Of Writers and Their Books No. R766: First appeared10 June 2007. Review, Richard Marius The Coming of Rain, based on a grisly Kentucky crime.
The next earlier Tom Chaney column :Tom Chaney. R765 review: Mississippi storytelling

By Tom Chaney

The Coming of Rain

Twenty some years ago when my niece Elizabeth Matera was casting about for a college, she flew to Philadelphia. From there we boarded the cars to New York and Boston. Near the latter city was a college of some repute -- Harvard. That school met all of her requirements, chiefly that it be above the snow line.
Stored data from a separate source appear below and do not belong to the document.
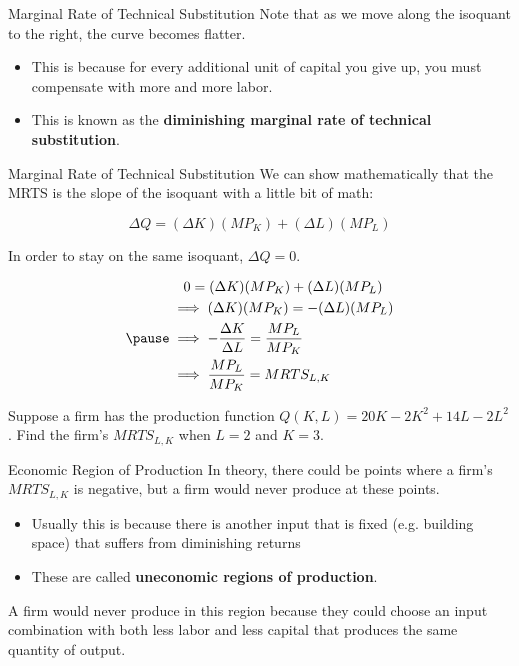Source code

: \documentclass[11pt,t]{beamer}
\begin{document}
\begin{frame}{Marginal Rate of Technical Substitution}
  Note that as we move along the isoquant to the right, the curve becomes flatter.
  
  \bigskip
  \begin{itemize}
    \item This is because for every additional unit of capital you give up, you must compensate with more and more labor.

    \item This is known as the \textbf{diminishing marginal rate of technical substitution}.
  \end{itemize}
\end{frame}

\begin{frame}{Marginal Rate of Technical Substitution}
  We can show mathematically that the MRTS is the slope of the isoquant with a little bit of math:
  
  $$
    \Delta Q = (\Delta K)(MP_K) + (\Delta L)(MP_L)
  $$

  \pause\bigskip
  In order to stay on the same isoquant, $\Delta Q = 0$.

  \vspace*{-10mm}
  \begin{align*} 
    &\quad 0 = (\Delta K)(MP_K) + (\Delta L)(MP_L) \\
    &\implies (\Delta K)(MP_K) = - (\Delta L)(MP_L) \\\pause
    &\implies -\frac{\Delta K}{\Delta L} = \frac{MP_L}{MP_K} \\
    &\implies \frac{MP_L}{MP_K} = MRTS_{L,K}
  \end{align*}
\end{frame}

\begin{frame}
  
  \bigskip
  Suppose a firm has the production function $Q(K,L) = 20K-2K^2 + 14L - 2L^2$. Find the firm's $MRTS_{L,K}$ when $L=2$ and $K=3$.
\end{frame}

\begin{frame}{Economic Region of Production}
  In theory, there could be points where a firm's $MRTS_{L,K}$ is negative, but a firm would never produce at these points.
  
  \bigskip
  \begin{itemize}
    \item Usually this is because there is another input that is fixed (e.g. building space) that suffers from diminishing returns
    
    \pause
    \item These are called \textbf{uneconomic regions of production}.
  \end{itemize}

  \bigskip
  A firm would never produce in this region because they could choose an input combination with both less labor and less capital that produces the same quantity of output.
\end{frame}
\end{document}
We happened to arrive just after letters of acceptance had been mailed. The admissions office hustled us off to join a tour whilst they arranged a lunch for us. At the lunch Elizabeth met with a delightful admissions counselor, also a faculty member, Richard Marius.

Professor Marius ran the undergraduate expository writing program required of all undergraduates.

Early in the conversation he asked just where we were from. When I replied, "Horse Cave, Kentucky" ready to explain in detail just where that was, Marius said, "I know Horse Cave!"




Turned out he was a student at the Baptist Seminary in Louisville in the 1950's and traveled between Louisville and East Tennessee on a regular basis.

Thus began one of those casual acquaintances continuing for the next four years with the occasional lunch in Cambridge. I last saw him in Nashville at the Tennessee Book Fair in 1994. By then Elizabeth had graduated from Harvard and was off and running in a search for just what she was going to do.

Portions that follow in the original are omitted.